Stefano Andreotti, figlio di Giulio, ha raccontato il sette volte presidente del Consiglio. Sulle accuse di mafia ha detto, in una lunga intervista a il Giorno: “Quando tutto comincia, dal punto di vista umano, mio padre era un uomo finito: non usciva più di casa, era impasticcato di schifezze che gli avevano dato per dormire e stare tranquillo, non faceva più niente. Una morte fisica e civile.

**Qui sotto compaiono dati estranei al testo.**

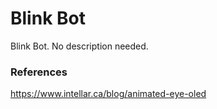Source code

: # Blink Bot
Blink Bot. No description needed.

### References
https://www.intellar.ca/blog/animated-eye-oled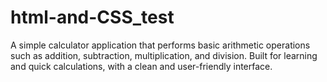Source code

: # html-and-CSS_test
A simple calculator application that performs basic arithmetic operations such as addition, subtraction, multiplication, and division. Built for learning and quick calculations, with a clean and user-friendly interface.
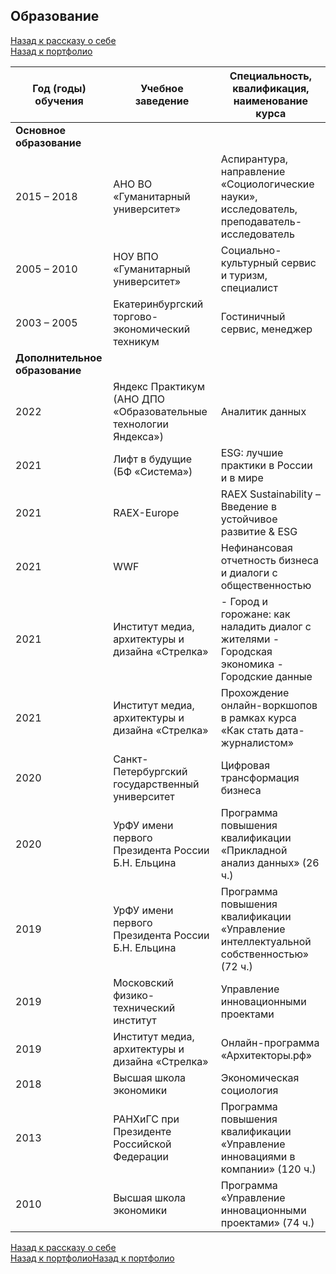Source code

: ## Образование   
[Назад к рассказу о себе](https://github.com/SergeyZayakin/about-me/blob/main/README.md#%D0%BF%D1%80%D0%B8%D0%B2%D0%B5%D1%82-%D1%8F-%D1%81%D0%B5%D1%80%D0%B3%D0%B5%D0%B9)     
[Назад к портфолио](https://github.com/SergeyZayakin/portfolio/blob/main/README.md#portfolio)
   
| Год   (годы) обучения        | Учебное   заведение                                 | Специальность,   квалификация, наименование курса                                                       |
|------------------------------|-----------------------------------------------------|---------------------------------------------------------------------------------------------------------|
| **Основное   образование**       |                                                     |                                                                                                         |
| 2015   – 2018                | АНО   ВО «Гуманитарный университет»                 | Аспирантура,   направление «Социологические науки», исследователь,   преподаватель-исследователь        |
| 2005   – 2010                | НОУ   ВПО «Гуманитарный университет»                | Социально-культурный   сервис и туризм, специалист                                                      |
| 2003   – 2005                | Екатеринбургский   торгово-экономический техникум   | Гостиничный   сервис, менеджер                                                                          |
| **Дополнительное   образование** |                                                     |                                                                                                         |
| 2022                         | Яндекс   Практикум (АНО ДПО «Образовательные технологии Яндекса»)                  | Аналитик   данных                                                                                       |
| 2021                         | Лифт   в будущие (БФ «Система»)                     | ESG:   лучшие практики в России и в мире                                                                |
| 2021                         | RAEX-Europe                                         | RAEX   Sustainability – Введение в устойчивое развитие & ESG                                            |
| 2021                         | WWF                                                 | Нефинансовая   отчетность бизнеса и диалоги с общественностью                                           |
| 2021                         | Институт   медиа, архитектуры и дизайна «Стрелка»   | -   Город и горожане: как наладить диалог с жителями      - Городская экономика      - Городские данные |
| 2021                         | Институт   медиа, архитектуры и дизайна «Стрелка»   | Прохождение   онлайн-воркшопов в рамках курса «Как стать дата-журналистом»                              |
| 2020                         | Санкт-Петербургский   государственный университет   | Цифровая   трансформация бизнеса                                                                        |
| 2020                         | УрФУ   имени первого Президента России Б.Н. Ельцина | Программа   повышения квалификации «Прикладной анализ данных» (26 ч.)                                   |
| 2019                         | УрФУ   имени первого Президента России Б.Н. Ельцина | Программа   повышения квалификации «Управление интеллектуальной собственностью» (72 ч.)                 |
| 2019                         | Московский   физико-технический институт            | Управление   инновационными проектами                                                                   |
| 2019                         | Институт   медиа, архитектуры и дизайна «Стрелка»   | Онлайн-программа   «Архитекторы.рф»                                                                     |
| 2018                         | Высшая   школа экономики                            | Экономическая   социология                                                                              |
| 2013                         | РАНХиГС   при Президенте Российской Федерации       | Программа   повышения квалификации «Управление инновациями в компании»       (120 ч.)                   |
| 2010                         | Высшая   школа экономики                            | Программа   «Управление инновационными проектами» (74 ч.)                                               |

[Назад к рассказу о себе](https://github.com/SergeyZayakin/about-me/blob/main/README.md#%D0%BF%D1%80%D0%B8%D0%B2%D0%B5%D1%82-%D1%8F-%D1%81%D0%B5%D1%80%D0%B3%D0%B5%D0%B9)     
[Назад к портфолио](https://github.com/SergeyZayakin/portfolio/blob/main/README.md#portfolio)[Назад к портфолио](https://github.com/SergeyZayakin/portfolio/blob/main/README.md#portfolio)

Poi, ha avuto la forza di reagire”.
“Ha reagito – continua – grazie a persone che gli sono state vicine, a cominciare dalla famiglia, ma anche a persone verso le quali aveva una grande venerazione. Due in particolare: Madre Teresa di Calcutta e Giovanni Paolo II. Ma, oltre le persone e la famiglia, è stata la fede la sua alleata: una fede vera che ha avuto fino alla fine e che lo portava a dire: ‘Questo mi accade perché ho avuto tanto dalla vita’”.
Il figlio di Giulio Andreotti: “Gli piaceva il potere, per lui era un mezzo”
Oltre alle accuse di mafia, sul rapporto con il potere Stefano, figlio di Andreotti, ha detto: “Era qualcosa che in assoluto gli piaceva: questo è chiaro. Ricoprire cariche pubbliche è indubbio che lo appagava e forse, diceva, “ho anche fatto qualche sgambetto a qualcuno” per averle. Come altri cavalli di razza democristiani li facevano a lui. Però il potere per lui non era fine a se stesso, era un mezzo”
Giulio Andreotti “era l’assoluto opposto della severità, era la bonomia fatta persona. Noi siamo nati, praticamente, che Andreotti era Andreotti. Io sono del ’52 e lui era da 5 anni il sottosegretario alla presidenza di De Gasperi e dopo di Pella, nel ’53”. Mio padre era una presenza attentissima. Poi si è completamente, come dire, rimbambito per i nipoti. Una volta mia sorella Serena aveva la bambina che faceva la raccolta dei Puffi e di questi pupazzetti mia nipote non ne trovava uno. Ebbene, mio padre ha smosso non so chi per riuscire a recuperarlo da un importatore del Nord“.